* **Prompt**
Of the lines in the data below, write out exactly those from the one holding "### 2) sentence-level LSTM" through the one holding "### 3) document-level CNN-LSTM", both included.

* **Extracted data**
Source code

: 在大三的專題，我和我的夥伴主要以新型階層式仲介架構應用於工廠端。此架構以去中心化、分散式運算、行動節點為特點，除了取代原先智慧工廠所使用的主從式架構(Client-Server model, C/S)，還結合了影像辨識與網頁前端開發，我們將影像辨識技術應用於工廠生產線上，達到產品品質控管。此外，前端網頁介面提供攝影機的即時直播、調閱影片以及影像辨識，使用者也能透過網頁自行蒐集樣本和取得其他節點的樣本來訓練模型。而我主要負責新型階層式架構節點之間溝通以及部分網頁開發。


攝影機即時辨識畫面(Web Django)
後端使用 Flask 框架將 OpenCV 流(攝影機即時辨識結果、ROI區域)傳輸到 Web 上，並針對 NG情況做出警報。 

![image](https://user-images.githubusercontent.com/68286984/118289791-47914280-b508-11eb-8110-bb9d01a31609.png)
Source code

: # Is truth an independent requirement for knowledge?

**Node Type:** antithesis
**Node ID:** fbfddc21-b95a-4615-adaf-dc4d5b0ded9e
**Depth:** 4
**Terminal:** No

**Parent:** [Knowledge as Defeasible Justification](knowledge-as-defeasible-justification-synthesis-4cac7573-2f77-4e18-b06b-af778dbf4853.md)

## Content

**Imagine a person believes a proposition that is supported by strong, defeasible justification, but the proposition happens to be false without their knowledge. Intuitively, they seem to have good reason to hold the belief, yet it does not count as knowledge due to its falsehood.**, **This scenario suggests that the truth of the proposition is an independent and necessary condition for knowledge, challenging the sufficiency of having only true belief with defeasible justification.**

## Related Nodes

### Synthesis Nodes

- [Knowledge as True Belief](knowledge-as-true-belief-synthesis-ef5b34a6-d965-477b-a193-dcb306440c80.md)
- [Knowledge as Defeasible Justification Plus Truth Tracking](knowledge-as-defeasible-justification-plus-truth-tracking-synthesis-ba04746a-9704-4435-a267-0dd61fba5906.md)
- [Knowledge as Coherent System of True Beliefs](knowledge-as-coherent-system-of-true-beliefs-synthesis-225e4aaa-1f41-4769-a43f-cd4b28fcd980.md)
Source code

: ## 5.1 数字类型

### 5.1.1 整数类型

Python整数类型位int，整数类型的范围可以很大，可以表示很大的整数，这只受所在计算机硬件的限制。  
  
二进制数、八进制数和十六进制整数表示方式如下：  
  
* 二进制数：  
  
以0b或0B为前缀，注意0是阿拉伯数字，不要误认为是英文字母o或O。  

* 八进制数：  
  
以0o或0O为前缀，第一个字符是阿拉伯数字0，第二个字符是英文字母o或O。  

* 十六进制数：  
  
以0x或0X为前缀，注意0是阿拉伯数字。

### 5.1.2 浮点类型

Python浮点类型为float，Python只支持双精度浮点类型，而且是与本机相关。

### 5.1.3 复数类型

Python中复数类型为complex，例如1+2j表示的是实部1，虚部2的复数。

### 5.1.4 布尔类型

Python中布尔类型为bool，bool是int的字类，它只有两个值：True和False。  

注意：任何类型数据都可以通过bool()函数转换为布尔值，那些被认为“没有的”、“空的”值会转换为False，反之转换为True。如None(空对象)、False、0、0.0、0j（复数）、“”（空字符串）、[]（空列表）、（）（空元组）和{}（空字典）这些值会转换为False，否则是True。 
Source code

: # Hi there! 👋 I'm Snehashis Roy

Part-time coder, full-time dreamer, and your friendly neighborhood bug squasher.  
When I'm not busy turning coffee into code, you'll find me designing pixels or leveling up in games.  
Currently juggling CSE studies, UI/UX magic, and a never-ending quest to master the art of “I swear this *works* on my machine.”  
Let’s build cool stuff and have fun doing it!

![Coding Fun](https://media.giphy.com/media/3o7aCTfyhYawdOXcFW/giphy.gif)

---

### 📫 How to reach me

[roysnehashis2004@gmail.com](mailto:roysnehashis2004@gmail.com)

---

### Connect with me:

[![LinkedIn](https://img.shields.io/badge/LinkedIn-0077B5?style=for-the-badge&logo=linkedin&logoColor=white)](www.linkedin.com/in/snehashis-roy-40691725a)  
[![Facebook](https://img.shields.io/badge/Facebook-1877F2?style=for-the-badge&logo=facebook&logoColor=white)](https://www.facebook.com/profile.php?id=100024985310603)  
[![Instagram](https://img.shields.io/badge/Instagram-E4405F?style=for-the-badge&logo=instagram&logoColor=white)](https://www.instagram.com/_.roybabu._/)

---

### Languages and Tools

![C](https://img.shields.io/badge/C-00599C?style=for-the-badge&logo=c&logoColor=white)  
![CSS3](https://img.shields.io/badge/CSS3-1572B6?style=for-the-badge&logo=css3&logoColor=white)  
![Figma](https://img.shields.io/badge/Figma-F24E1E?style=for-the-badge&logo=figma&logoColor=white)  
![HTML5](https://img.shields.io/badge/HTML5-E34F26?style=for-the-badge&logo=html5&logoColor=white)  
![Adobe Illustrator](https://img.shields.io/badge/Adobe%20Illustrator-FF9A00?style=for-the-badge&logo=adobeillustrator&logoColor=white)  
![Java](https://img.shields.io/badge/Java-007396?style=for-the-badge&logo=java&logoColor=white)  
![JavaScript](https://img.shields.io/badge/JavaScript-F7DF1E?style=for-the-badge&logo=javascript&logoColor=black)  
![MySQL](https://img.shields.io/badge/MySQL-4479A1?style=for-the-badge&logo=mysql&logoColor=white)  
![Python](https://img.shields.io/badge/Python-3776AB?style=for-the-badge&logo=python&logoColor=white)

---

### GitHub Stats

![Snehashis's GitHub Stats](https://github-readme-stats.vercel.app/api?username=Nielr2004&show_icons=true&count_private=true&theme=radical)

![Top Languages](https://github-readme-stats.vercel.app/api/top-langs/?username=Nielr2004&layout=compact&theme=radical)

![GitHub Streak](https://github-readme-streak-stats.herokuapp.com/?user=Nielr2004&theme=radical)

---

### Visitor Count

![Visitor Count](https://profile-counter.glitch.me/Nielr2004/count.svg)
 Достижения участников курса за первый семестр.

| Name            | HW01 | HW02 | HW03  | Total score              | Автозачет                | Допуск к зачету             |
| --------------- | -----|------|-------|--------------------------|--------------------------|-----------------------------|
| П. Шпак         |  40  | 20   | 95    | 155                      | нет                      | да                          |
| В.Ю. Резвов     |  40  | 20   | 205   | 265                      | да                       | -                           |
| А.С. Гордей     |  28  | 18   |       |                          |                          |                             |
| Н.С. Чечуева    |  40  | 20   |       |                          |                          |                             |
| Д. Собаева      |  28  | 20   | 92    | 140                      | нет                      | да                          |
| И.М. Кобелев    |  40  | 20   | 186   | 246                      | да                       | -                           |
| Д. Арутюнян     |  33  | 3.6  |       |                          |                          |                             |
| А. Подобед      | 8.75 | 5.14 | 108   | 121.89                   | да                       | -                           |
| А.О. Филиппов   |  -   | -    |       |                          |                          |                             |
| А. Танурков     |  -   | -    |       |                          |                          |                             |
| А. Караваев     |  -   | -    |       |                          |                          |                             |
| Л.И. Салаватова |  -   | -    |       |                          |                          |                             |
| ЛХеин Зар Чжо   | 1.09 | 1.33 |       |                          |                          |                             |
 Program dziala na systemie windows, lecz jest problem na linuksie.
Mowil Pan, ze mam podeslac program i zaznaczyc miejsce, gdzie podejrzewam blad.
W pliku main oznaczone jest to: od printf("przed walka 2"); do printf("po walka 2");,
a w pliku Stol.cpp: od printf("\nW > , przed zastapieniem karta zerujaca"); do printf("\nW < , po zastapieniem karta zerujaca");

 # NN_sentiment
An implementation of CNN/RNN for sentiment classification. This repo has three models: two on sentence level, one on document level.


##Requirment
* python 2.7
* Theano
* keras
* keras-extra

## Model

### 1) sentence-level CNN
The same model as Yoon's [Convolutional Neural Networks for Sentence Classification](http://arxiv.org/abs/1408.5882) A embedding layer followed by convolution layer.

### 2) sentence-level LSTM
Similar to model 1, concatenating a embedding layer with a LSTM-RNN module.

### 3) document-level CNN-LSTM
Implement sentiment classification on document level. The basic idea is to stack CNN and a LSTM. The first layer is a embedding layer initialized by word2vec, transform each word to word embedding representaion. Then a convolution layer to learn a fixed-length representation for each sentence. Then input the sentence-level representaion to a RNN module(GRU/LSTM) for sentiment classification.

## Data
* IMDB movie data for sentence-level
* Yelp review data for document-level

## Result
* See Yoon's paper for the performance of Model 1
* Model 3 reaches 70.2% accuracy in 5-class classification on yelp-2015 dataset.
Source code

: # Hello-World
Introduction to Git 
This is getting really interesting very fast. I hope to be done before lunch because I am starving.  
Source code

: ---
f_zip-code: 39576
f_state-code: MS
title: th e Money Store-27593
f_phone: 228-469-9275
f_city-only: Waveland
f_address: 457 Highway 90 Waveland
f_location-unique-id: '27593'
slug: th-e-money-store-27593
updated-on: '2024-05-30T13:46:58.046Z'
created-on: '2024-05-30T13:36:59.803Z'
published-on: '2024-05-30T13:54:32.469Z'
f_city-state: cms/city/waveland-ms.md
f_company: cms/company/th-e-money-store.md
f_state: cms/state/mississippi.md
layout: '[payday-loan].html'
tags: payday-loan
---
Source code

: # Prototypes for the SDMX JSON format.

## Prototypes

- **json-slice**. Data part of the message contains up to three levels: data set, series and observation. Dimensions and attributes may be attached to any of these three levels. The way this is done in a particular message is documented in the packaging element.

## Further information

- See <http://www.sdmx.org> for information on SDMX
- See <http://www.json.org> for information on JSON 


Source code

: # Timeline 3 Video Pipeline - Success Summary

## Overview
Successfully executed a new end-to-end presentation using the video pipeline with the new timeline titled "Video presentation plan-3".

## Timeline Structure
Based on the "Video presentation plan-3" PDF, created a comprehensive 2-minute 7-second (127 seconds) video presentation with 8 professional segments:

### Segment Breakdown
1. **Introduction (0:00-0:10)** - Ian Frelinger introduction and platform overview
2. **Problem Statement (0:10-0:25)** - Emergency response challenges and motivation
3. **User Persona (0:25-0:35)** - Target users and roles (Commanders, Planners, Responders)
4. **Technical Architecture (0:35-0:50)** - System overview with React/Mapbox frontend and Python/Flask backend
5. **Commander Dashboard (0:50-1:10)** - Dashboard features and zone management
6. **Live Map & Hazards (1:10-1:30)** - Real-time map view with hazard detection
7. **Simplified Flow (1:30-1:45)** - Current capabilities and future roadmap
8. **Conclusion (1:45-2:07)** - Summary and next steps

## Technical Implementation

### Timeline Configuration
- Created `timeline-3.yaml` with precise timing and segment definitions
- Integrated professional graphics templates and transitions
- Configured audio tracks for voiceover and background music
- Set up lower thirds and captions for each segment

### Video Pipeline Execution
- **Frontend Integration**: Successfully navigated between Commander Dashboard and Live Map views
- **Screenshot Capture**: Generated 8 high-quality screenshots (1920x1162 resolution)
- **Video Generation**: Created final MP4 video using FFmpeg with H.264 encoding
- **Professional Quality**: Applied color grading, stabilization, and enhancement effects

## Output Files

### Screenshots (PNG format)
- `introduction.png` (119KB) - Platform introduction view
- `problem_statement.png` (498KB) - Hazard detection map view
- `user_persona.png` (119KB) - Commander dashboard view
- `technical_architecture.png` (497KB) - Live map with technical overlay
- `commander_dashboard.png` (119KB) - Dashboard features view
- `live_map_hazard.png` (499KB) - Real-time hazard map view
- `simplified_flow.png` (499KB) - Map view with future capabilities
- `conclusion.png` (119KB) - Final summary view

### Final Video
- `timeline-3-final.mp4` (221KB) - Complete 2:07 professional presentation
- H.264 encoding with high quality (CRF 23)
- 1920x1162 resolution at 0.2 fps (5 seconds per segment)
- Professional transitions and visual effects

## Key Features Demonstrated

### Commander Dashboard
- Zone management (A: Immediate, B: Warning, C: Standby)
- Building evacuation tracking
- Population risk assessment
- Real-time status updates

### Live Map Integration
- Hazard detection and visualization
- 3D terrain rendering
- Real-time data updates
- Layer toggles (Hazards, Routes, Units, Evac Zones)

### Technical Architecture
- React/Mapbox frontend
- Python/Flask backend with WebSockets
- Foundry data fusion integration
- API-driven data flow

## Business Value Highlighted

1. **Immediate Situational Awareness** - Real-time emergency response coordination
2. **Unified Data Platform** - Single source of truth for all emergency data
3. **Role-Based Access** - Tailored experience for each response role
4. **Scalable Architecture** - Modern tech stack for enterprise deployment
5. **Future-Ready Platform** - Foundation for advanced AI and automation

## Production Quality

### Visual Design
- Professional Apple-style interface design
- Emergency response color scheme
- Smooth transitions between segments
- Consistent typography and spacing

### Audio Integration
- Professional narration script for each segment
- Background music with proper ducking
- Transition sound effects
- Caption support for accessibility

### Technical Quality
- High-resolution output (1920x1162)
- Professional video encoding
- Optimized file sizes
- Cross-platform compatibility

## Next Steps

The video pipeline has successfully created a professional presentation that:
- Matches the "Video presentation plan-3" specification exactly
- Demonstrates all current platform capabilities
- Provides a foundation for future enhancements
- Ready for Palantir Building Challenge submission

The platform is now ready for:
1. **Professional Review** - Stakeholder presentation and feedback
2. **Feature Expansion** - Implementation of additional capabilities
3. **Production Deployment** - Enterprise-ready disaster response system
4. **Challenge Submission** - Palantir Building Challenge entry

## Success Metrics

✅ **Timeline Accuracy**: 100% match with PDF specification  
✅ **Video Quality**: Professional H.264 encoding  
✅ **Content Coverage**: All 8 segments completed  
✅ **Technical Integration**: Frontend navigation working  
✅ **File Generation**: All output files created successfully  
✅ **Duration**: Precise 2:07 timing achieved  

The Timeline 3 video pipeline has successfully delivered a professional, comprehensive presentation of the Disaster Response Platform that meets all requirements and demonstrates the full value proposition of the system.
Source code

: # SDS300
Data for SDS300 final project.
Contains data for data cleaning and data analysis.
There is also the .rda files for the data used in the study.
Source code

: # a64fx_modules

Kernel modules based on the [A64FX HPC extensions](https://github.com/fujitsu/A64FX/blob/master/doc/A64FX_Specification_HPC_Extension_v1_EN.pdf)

* **Output of the exercise**
### 2) sentence-level LSTM
Similar to model 1, concatenating a embedding layer with a LSTM-RNN module.

### 3) document-level CNN-LSTM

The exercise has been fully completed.